Along the way, I have seen companies adopt a ton of different models in how to account for and run training.
At one point in time, early in my career, the BIG deal, was to have a large internal training department, that functioned as an in-house university or academy or what-ever-you-want-to-call-it. Not only were the OpEx and investment in non-revenue producing assets (ie: courseware) hard to justify, the biggest challenge “corporate universities” faced (and still face) is keeping up with and staying on top of the constantly changing technologies.
Then, in the mid-90s, the BIG deal was leveraging (remember the S&L scandal of the 90s?). Companies (rather, CFOs) started to wise up, and realized a better model was to decrease OpEX (save money), increase flexibility, and stop investing in non-revenue producing assets. Most companies (still to this day) kept a minimal, yet core, L&D staff on board. They outsourced the rest to to training companies. In other words, the company OpEX now became the training OpEx. I'm partial, but I think this was the nearly a brilliant move. More on on that later.
Today, we see an emerging company do something the tech media is considering “bold”. They have acqui-hired Marakana to build their “corporate university”. The goals of the aqui-hire, according the PR, are to attract talent and help current talent stay up-to-date. Nearly the same reasons internal training deparments were all the rage, back when COBOL was all the rage, in the 80s.
While I don't have insight into all the motivations behind the aqui-hire, the question isn't, was this a bold move for Twitter? The question is, was it the right move?
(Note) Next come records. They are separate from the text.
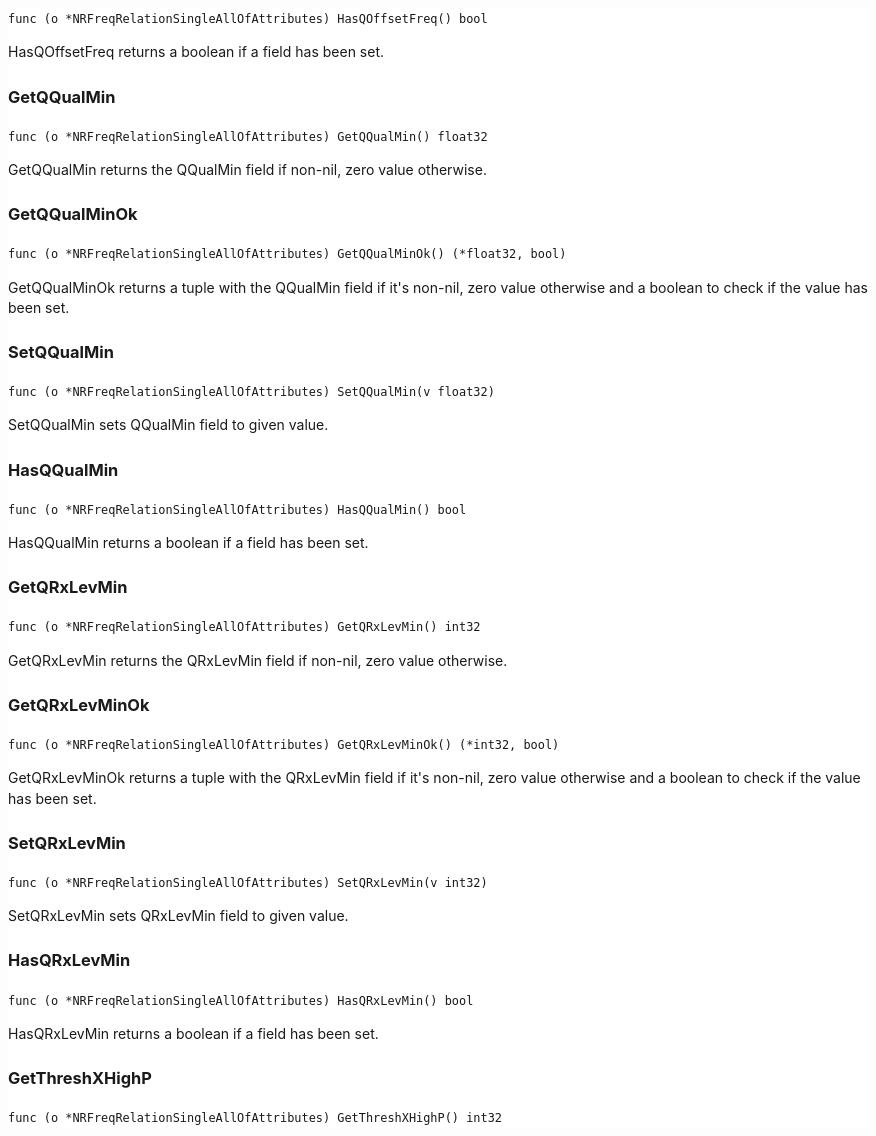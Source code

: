 `func (o *NRFreqRelationSingleAllOfAttributes) HasQOffsetFreq() bool`

HasQOffsetFreq returns a boolean if a field has been set.

### GetQQualMin

`func (o *NRFreqRelationSingleAllOfAttributes) GetQQualMin() float32`

GetQQualMin returns the QQualMin field if non-nil, zero value otherwise.

### GetQQualMinOk

`func (o *NRFreqRelationSingleAllOfAttributes) GetQQualMinOk() (*float32, bool)`

GetQQualMinOk returns a tuple with the QQualMin field if it's non-nil, zero value otherwise
and a boolean to check if the value has been set.

### SetQQualMin

`func (o *NRFreqRelationSingleAllOfAttributes) SetQQualMin(v float32)`

SetQQualMin sets QQualMin field to given value.

### HasQQualMin

`func (o *NRFreqRelationSingleAllOfAttributes) HasQQualMin() bool`

HasQQualMin returns a boolean if a field has been set.

### GetQRxLevMin

`func (o *NRFreqRelationSingleAllOfAttributes) GetQRxLevMin() int32`

GetQRxLevMin returns the QRxLevMin field if non-nil, zero value otherwise.

### GetQRxLevMinOk

`func (o *NRFreqRelationSingleAllOfAttributes) GetQRxLevMinOk() (*int32, bool)`

GetQRxLevMinOk returns a tuple with the QRxLevMin field if it's non-nil, zero value otherwise
and a boolean to check if the value has been set.

### SetQRxLevMin

`func (o *NRFreqRelationSingleAllOfAttributes) SetQRxLevMin(v int32)`

SetQRxLevMin sets QRxLevMin field to given value.

### HasQRxLevMin

`func (o *NRFreqRelationSingleAllOfAttributes) HasQRxLevMin() bool`

HasQRxLevMin returns a boolean if a field has been set.

### GetThreshXHighP

`func (o *NRFreqRelationSingleAllOfAttributes) GetThreshXHighP() int32`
I've always felt cashflow (and dollars in the bank) are king when growing a business. If I were an investor in Twitter, I would be scratching my head. In my opinion, an emerging company that wants to attract and keep current talent up to date should focus on reaching profitiablity by investing in revenue-producing assets (aka IP), growing the customer base (adoption), AND keeping OpEx down. They should not focus their investment (time and money) on creating an “internal university”.
Why? Well, what's typically outsourced in the up and coming, emerging technologies companies?
- Infrastructure: no one wants to own their data center anymore; that's why Amazon and RackSpace can barely keep up with customer demand for the PaaS offerings
- Business systems: sales enablement, marketing tools, HR, etc. are all being pushed to the cloud; look at Salesforce, SuccessFactors, HubSpot, etc – they are growing like weeds
- Learning Assets: no one “buys” their LMS and content anymore; the trend is to license hosted-LMS (cloud based) and content
- Talent Attracting Perks: aka, massages, free food, soda, etc. – all outsourced
- Software development: yes – tech companies do this
- Product design: and this too
I could go on, but I think you get the idea. Nearly everything is outsourced. And leverage (outsourcing) seems to work well.
After being in this industry for 17 years, I wonder why Twitter wouldn't just create a trusted partnership with a company and outsource their university? This model would have kept cash in the bank, allowed them to flex their spend as growth increases and decreases, leverage the OpEX investment made by the third party required to stay on-top of new technologies, all while still having a solution that attracts and retains talent. That's what a number of our clients do with us, and it seems to work quite well.
I guess I'll never know what went on in the board room to make that decision.
But, I am not convinced it was the right decision.